We begin with Dame Shirley's early life. Her mother was a feminist and a Labour activist. Shirley stated it was her who inherited her mothers political passions, apprently her brother had little interest and in what little he did have, he tended to side with the Conservatives.
She went to the United States during the war and spent time in Minnesota. She states in that part of the USA in the 40's there was virtually no class system, she believes this is where her passion for Comprehensive education came from as she came to dislike the class system in the UK, and saw a classless education system as key to changing this.

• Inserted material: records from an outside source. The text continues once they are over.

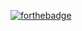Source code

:[![forthebadge](https://forthebadge.com/images/badges/90-percent-optimized.svg)](https://forthebadge.com)
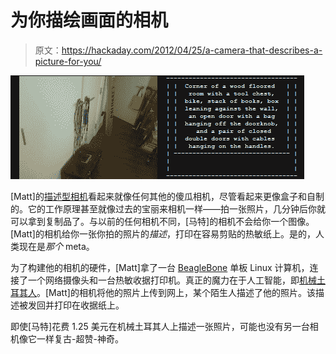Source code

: # 为你描绘画面的相机

> 原文：<https://hackaday.com/2012/04/25/a-camera-that-describes-a-picture-for-you/>

![](img/f030358fc0f76ca41a37c4df8efd5a72.png "camera")

[Matt]的[描述型相机](http://mattrichardson.com/Descriptive-Camera/)看起来就像任何其他的傻瓜相机，尽管看起来更像盒子和自制的。它的工作原理甚至就像过去的宝丽来相机一样——拍一张照片，几分钟后你就可以拿到复制品了。与以前的任何相机不同，[马特]的相机不会给你一个图像。[Matt]的相机给你一张你拍的照片的*描述*，打印在容易剪贴的热敏纸上。是的，人类现在是*那个* meta。

为了构建他的相机的硬件，[Matt]拿了一台 [BeagleBone](http://beagleboard.org/bone) 单板 Linux 计算机，连接了一个网络摄像头和一台热敏收据打印机。真正的魔力在于人工智能，即[机械土耳其人](https://www.mturk.com/mturk/welcome)。[Matt]的相机将他的照片上传到网上，某个陌生人描述了他的照片。该描述被发回并打印在收据纸上。

即使[马特]花费 1.25 美元在机械土耳其人上描述一张照片，可能也没有另一台相机像它一样复古-超赞-神奇。
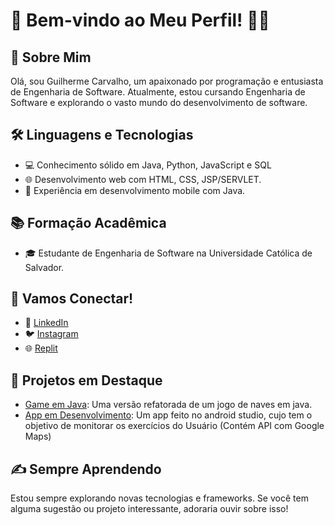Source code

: # 👋 Bem-vindo ao Meu Perfil! 👨‍💻

## 🚀 Sobre Mim

Olá, sou Guilherme Carvalho, um apaixonado por programação e entusiasta de Engenharia de Software. Atualmente, estou cursando Engenharia de Software e explorando o vasto mundo do desenvolvimento de software.

## 🛠️ Linguagens e Tecnologias

- 💻 Conhecimento sólido em Java, Python, JavaScript e SQL
- 🌐 Desenvolvimento web com HTML, CSS, JSP/SERVLET.
- 📱 Experiência em desenvolvimento mobile com Java.

## 📚 Formação Acadêmica

- 🎓 Estudante de Engenharia de Software na Universidade Católica de Salvador.

## 🤝 Vamos Conectar!

- 🔗 [LinkedIn](https://www.linkedin.com/in/guilherme-carvalho-bbb584215/)
- 🐦 [Instagram](https://www.instagram.com/https.carvalhogui/)
- 🌐 [Replit](https://replit.com/@LUISGUILHERME56)

## 🚀 Projetos em Destaque

- [Game em Java](https://github.com/Fiudy/Trabalho-POOAvancado.git): Uma versão refatorada de um jogo de naves em java.
- [App em Desenvolvimento](https://github.com/Fiudy/Aplicativo.git): Um app feito no android studio, cujo tem o objetivo de monitorar os exercícios do Usuário (Contém API com Google Maps)

## ✍ Sempre Aprendendo

Estou sempre explorando novas tecnologias e frameworks. Se você tem alguma sugestão ou projeto interessante, adoraria ouvir sobre isso!

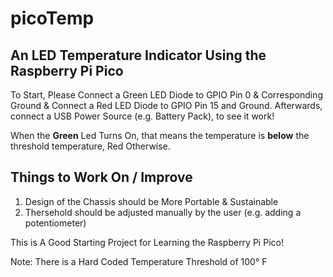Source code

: # picoTemp
## An LED Temperature Indicator Using the Raspberry Pi Pico
To Start, Please Connect a Green LED Diode to GPIO Pin 0 & Corresponding Ground & Connect a Red LED Diode to GPIO Pin 15 and Ground. Afterwards, connect a USB Power Source (e.g. Battery Pack), to see it work!

When the **Green** Led Turns On, that means the temperature is **below** the threshold temperature, Red Otherwise.
## Things to Work On / Improve
1. Design of the Chassis should be More Portable & Sustainable
2. Thersehold should be adjusted manually by the user (e.g. adding a potentiometer)

This is A Good Starting Project for Learning the Raspberry Pi Pico!

Note: There is a Hard Coded Temperature Threshold of 100° F
 
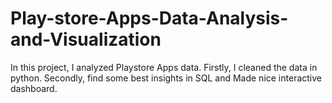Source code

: # Play-store-Apps-Data-Analysis-and-Visualization
In this project, I analyzed Playstore Apps data. Firstly, I cleaned the data in python. Secondly, find some best insights in SQL and Made nice interactive dashboard.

Dame Shirley joined the Labour party at 16 and eventually became an MP. She states she encountered little sexism in her early life and does not consider herself on a feminist mission. Eventually she became a Cabinet Minister and was passionate about pushing Tony Crossland's comprehensive school agenda on.
She stated she is proud of pushing this. Then she encountered the weakest point of the interview, she said she regretted that this had become a political football in England, and pointed to Scotland, where it was less so, as the true triumph of comprehensivism. Andrew Neill is a Scot who knows plenty about he Scottish system. He pointed out Scottish results had risen recently, in line with a huge increase in private education, and the two biggest universities in Scotland, Edinburgh and ST Andrews, were dominated by priviately educated pupils. During this part of the interview Dame Shirley was on the defensive, her critics will argue this is proof the Comprehensive argument does not stand up to scrutiny.
They move on to her leaving the Labour Party after the 1979 election. She stated 3 reasons, the Labour Party were becoming anti EEC (now the EU) which she was not, they wanted to leave NATO which she was against, and the left wanted MP's to be accountable to the party not the electorate. She pointed out it is amusing how some of these people parade themselves as great parliamentarians because they oppose the party whip today, when they used to condemn those who did so back then.
She stated she believed it took the Derek Hatton issue in Liverpool before Neil Kinnock saw what was required, and even then it was another 10 years before the battle to move the party back to sense was won. She does not regret not going back to Labour at that point.
Dame Shirley confimred she would be available to advise the Governemnt on issues that go beyond party politics in her view, as long as she retained her independence. She would advise the Government on nuclear issues as long as certain conditions about the direction of policy were met, but this would mean a commitment to eliminate neuclear weapons at the earliest opportunity.
We finish with Dame Shirley admitting her weakness was her love of detail and taking on too much. She accepts Neill's premise that this may have cost her the chance to be Britain's first female PM instead of Margaret Thatcher.